▸ **EXERCISE GOAL**: Of the lines listed below, return exactly those that run from the line containing "- Shopping cart." through the line containing "Runs the app in the development mode.\", both included.

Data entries
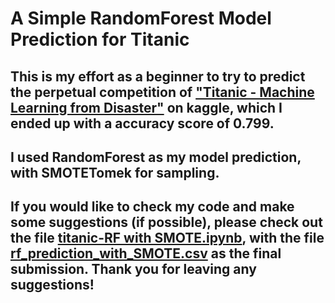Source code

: # A Simple RandomForest Model Prediction for Titanic

## This is my effort as a beginner to try to predict the perpetual competition of ["Titanic - Machine Learning from Disaster"](https://www.kaggle.com/competitions/titanic) on kaggle, which I ended up with a accuracy score of 0.799.
## I used RandomForest as my model prediction, with SMOTETomek for sampling.
## If you would like to check my code and make some suggestions (if possible), please check out the file [titanic-RF with SMOTE.ipynb](./titanic-RF%20with%20SMOTE.ipynb), with the file [rf_prediction_with_SMOTE.csv](./rf_prediction_with_SMOTE.csv) as the final submission. Thank you for leaving any suggestions!
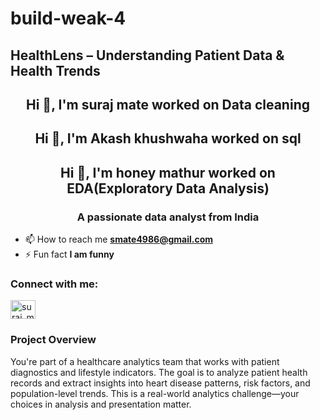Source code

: # build-weak-4

## HealthLens – Understanding Patient Data & Health Trends

<h2 align="center">Hi 👋, I'm suraj mate worked on Data cleaning </h1>
<h2 align="center">Hi 👋, I'm Akash khushwaha worked on sql </h1>
<h2 align="center">Hi 👋, I'm honey mathur worked on EDA(Exploratory Data Analysis)</h1>
<h3 align="center">A passionate data analyst from India</h3>

- 📫 How to reach me **smate4986@gmail.com**
- ⚡ Fun fact **I am funny**
<h3 align="left">Connect with me:</h3>
<p align="left">
<a href="https://instagram.com/suraj_mate_21" target="blank"><img align="center" src="https://raw.githubusercontent.com/rahuldkjain/github-profile-readme-generator/master/src/images/icons/Social/instagram.svg" alt="suraj_mate_21" height="30" width="40" /></a>
</p>

### Project Overview
You're part of a healthcare analytics team that works with patient diagnostics and lifestyle indicators. The goal is to analyze patient health records and extract insights into heart disease patterns, risk factors, and population-level trends. This is a real-world analytics challenge—your choices in analysis and presentation matter.
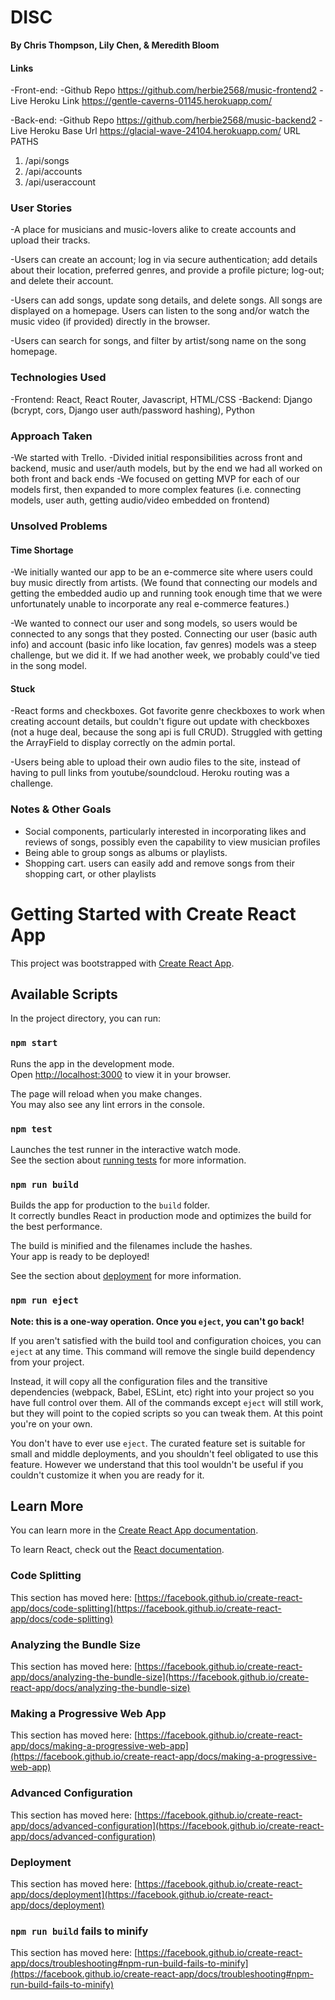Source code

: # DISC

**By Chris Thompson, Lily Chen, & Meredith Bloom**

#### Links

-Front-end:
-Github Repo <https://github.com/herbie2568/music-frontend2>
-Live Heroku Link <https://gentle-caverns-01145.herokuapp.com/>

-Back-end:
-Github Repo <https://github.com/herbie2568/music-backend2>
-Live Heroku Base Url <https://glacial-wave-24104.herokuapp.com/>
URL PATHS

1. /api/songs
2. /api/accounts
3. /api/useraccount

### User Stories

-A place for musicians and music-lovers alike to create accounts and upload their tracks.

-Users can create an account; log in via secure authentication; add details about their location, preferred genres, and provide a profile picture; log-out; and delete their account.

-Users can add songs, update song details, and delete songs. All songs are displayed on a homepage. Users can listen to the song and/or watch the music video (if provided) directly in the browser.

-Users can search for songs, and filter by artist/song name on the song homepage.

### Technologies Used

-Frontend: React, React Router, Javascript, HTML/CSS
-Backend: Django (bcrypt, cors, Django user auth/password hashing), Python

### Approach Taken

-We started with Trello.
-Divided initial responsibilities across front and backend, music and user/auth models, but by the end we had all worked on both front and back ends
-We focused on getting MVP for each of our models first, then expanded to more complex features (i.e. connecting models, user auth, getting audio/video embedded on frontend)

### Unsolved Problems

#### Time Shortage

-We initially wanted our app to be an e-commerce site where users could buy music directly from artists. (We found that connecting our models and getting the embedded audio up and running took enough time that we were unfortunately unable to incorporate any real e-commerce features.)

-We wanted to connect our user and song models, so users would be connected to any songs that they posted. Connecting our user (basic auth info) and account (basic info like location, fav genres) models was a steep challenge, but we did it. If we had another week, we probably could've tied in the song model.

#### Stuck

-React forms and checkboxes. Got favorite genre checkboxes to work when creating account details, but couldn't figure out update with checkboxes (not a huge deal, because the song api is full CRUD). Struggled with getting the ArrayField to display correctly on the admin portal.

-Users being able to upload their own audio files to the site, instead of having to pull links from youtube/soundcloud. Heroku routing was a challenge.

### Notes & Other Goals

- Social components, particularly interested in incorporating likes and reviews of songs, possibly even the capability to view musician profiles
- Being able to group songs as albums or playlists.
- Shopping cart. users can easily add and remove songs from their shopping cart, or other playlists



# Getting Started with Create React App

This project was bootstrapped with [Create React App](https://github.com/facebook/create-react-app).

## Available Scripts

In the project directory, you can run:

### `npm start`

Runs the app in the development mode.\
Open [http://localhost:3000](http://localhost:3000) to view it in your browser.

The page will reload when you make changes.\
You may also see any lint errors in the console.

### `npm test`

Launches the test runner in the interactive watch mode.\
See the section about [running tests](https://facebook.github.io/create-react-app/docs/running-tests) for more information.

### `npm run build`

Builds the app for production to the `build` folder.\
It correctly bundles React in production mode and optimizes the build for the best performance.

The build is minified and the filenames include the hashes.\
Your app is ready to be deployed!

See the section about [deployment](https://facebook.github.io/create-react-app/docs/deployment) for more information.

### `npm run eject`

**Note: this is a one-way operation. Once you `eject`, you can't go back!**

If you aren't satisfied with the build tool and configuration choices, you can `eject` at any time. This command will remove the single build dependency from your project.

Instead, it will copy all the configuration files and the transitive dependencies (webpack, Babel, ESLint, etc) right into your project so you have full control over them. All of the commands except `eject` will still work, but they will point to the copied scripts so you can tweak them. At this point you're on your own.

You don't have to ever use `eject`. The curated feature set is suitable for small and middle deployments, and you shouldn't feel obligated to use this feature. However we understand that this tool wouldn't be useful if you couldn't customize it when you are ready for it.

## Learn More

You can learn more in the [Create React App documentation](https://facebook.github.io/create-react-app/docs/getting-started).

To learn React, check out the [React documentation](https://reactjs.org/).

### Code Splitting

This section has moved here: [https://facebook.github.io/create-react-app/docs/code-splitting](https://facebook.github.io/create-react-app/docs/code-splitting)

### Analyzing the Bundle Size

This section has moved here: [https://facebook.github.io/create-react-app/docs/analyzing-the-bundle-size](https://facebook.github.io/create-react-app/docs/analyzing-the-bundle-size)

### Making a Progressive Web App

This section has moved here: [https://facebook.github.io/create-react-app/docs/making-a-progressive-web-app](https://facebook.github.io/create-react-app/docs/making-a-progressive-web-app)

### Advanced Configuration

This section has moved here: [https://facebook.github.io/create-react-app/docs/advanced-configuration](https://facebook.github.io/create-react-app/docs/advanced-configuration)

### Deployment

This section has moved here: [https://facebook.github.io/create-react-app/docs/deployment](https://facebook.github.io/create-react-app/docs/deployment)

### `npm run build` fails to minify

This section has moved here: [https://facebook.github.io/create-react-app/docs/troubleshooting#npm-run-build-fails-to-minify](https://facebook.github.io/create-react-app/docs/troubleshooting#npm-run-build-fails-to-minify)
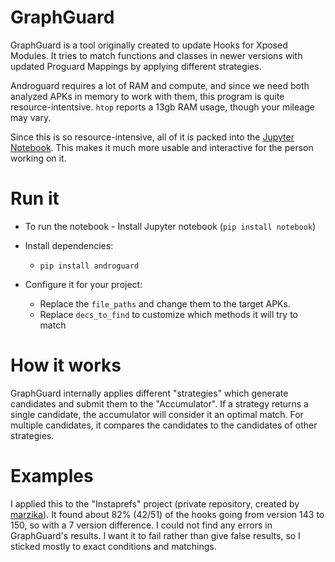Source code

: # GraphGuard


GraphGuard is a tool originally created to update Hooks for Xposed Modules. It tries to match functions and classes in newer versions with updated Proguard Mappings by applying different strategies.

Androguard requires a lot of RAM and compute, and since we need both analyzed APKs in memory to work with them, this program is quite resource-intentsive. `htop` reports a 13gb RAM usage, though your mileage may vary.

Since this is so resource-intensive, all of it is packed into the [Jupyter Notebook](GraphGuard.ipynb). This makes it much more usable and interactive for the person working on it.

# Run it
* To run the notebook - Install Jupyter notebook (`pip install notebook`)
* Install dependencies:
  * `pip install androguard`

* Configure it for your project:
  * Replace the `file_paths` and change them to the target APKs.
  * Replace `decs_to_find` to customize which methods it will try to match


# How it works

GraphGuard internally applies different "strategies" which generate candidates and submit them to the "Accumulator". If a strategy returns a single candidate, the accumulator will consider it an optimal match. For multiple candidates, it compares the candidates to the candidates of other strategies.


# Examples
I applied this to the "Instaprefs" project (private repository, created by [marzika](https://github.com/marzika)). It found about 82% (42/51) of the hooks going from version 143 to 150, so with a 7 version difference. I could not find any errors in GraphGuard's results. I want it to fail rather than give false results, so I sticked mostly to exact conditions and matchings.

▸ **OUTPUT OF THE EXERCISE**:
- Shopping cart. users can easily add and remove songs from their shopping cart, or other playlists



# Getting Started with Create React App

This project was bootstrapped with [Create React App](https://github.com/facebook/create-react-app).

## Available Scripts

In the project directory, you can run:

### `npm start`

Runs the app in the development mode.\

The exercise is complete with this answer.